*YOUR GOAL*:
After locating the line with "Modeling & Simulation" in the data that follows, return it and every later line exactly, up to and including the line with "Modeled in SolidWorks".
-------- DATA SECTION --------
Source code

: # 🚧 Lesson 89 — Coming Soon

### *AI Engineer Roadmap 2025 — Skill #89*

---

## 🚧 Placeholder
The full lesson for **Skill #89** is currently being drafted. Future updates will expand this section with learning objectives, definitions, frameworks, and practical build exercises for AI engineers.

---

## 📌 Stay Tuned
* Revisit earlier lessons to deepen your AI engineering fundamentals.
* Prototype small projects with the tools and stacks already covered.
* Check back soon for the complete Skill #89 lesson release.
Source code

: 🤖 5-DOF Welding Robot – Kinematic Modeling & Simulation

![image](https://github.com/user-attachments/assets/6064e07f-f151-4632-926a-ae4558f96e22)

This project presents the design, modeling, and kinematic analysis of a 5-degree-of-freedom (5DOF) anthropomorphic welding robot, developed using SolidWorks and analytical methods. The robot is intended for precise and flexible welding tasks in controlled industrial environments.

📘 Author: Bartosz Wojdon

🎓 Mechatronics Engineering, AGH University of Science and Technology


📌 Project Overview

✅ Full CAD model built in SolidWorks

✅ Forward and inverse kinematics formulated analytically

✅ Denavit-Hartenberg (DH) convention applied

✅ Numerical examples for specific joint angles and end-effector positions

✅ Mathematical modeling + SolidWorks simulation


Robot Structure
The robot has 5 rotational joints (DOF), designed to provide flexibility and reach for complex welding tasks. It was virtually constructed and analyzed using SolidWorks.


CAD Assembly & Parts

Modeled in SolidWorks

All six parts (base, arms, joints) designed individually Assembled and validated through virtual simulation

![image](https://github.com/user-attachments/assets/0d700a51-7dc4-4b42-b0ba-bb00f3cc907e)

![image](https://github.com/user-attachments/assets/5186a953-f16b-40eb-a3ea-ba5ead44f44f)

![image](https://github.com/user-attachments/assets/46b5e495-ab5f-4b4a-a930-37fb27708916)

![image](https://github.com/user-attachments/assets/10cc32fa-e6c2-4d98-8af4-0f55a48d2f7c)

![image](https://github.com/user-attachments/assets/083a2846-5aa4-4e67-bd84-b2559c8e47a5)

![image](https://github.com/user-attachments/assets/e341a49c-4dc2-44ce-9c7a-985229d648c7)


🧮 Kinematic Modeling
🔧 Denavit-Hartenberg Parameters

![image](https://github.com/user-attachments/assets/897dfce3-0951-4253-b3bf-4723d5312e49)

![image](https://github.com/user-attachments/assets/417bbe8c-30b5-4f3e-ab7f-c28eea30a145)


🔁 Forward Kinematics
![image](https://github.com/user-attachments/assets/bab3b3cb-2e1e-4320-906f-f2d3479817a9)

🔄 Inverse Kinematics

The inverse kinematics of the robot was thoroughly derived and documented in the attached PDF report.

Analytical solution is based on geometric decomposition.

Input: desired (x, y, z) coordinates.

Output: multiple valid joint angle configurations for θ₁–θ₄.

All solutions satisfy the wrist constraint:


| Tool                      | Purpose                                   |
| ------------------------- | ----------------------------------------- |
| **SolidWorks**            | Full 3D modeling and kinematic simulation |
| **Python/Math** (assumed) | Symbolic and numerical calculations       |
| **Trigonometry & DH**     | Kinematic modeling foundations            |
--------
*ANSWER FOR THIS EXERCISE*:
: 🤖 5-DOF Welding Robot – Kinematic Modeling & Simulation

![image](https://github.com/user-attachments/assets/6064e07f-f151-4632-926a-ae4558f96e22)

This project presents the design, modeling, and kinematic analysis of a 5-degree-of-freedom (5DOF) anthropomorphic welding robot, developed using SolidWorks and analytical methods. The robot is intended for precise and flexible welding tasks in controlled industrial environments.

📘 Author: Bartosz Wojdon

🎓 Mechatronics Engineering, AGH University of Science and Technology


📌 Project Overview

✅ Full CAD model built in SolidWorks

✅ Forward and inverse kinematics formulated analytically

✅ Denavit-Hartenberg (DH) convention applied

✅ Numerical examples for specific joint angles and end-effector positions

✅ Mathematical modeling + SolidWorks simulation


Robot Structure
The robot has 5 rotational joints (DOF), designed to provide flexibility and reach for complex welding tasks. It was virtually constructed and analyzed using SolidWorks.


CAD Assembly & Parts

Modeled in SolidWorks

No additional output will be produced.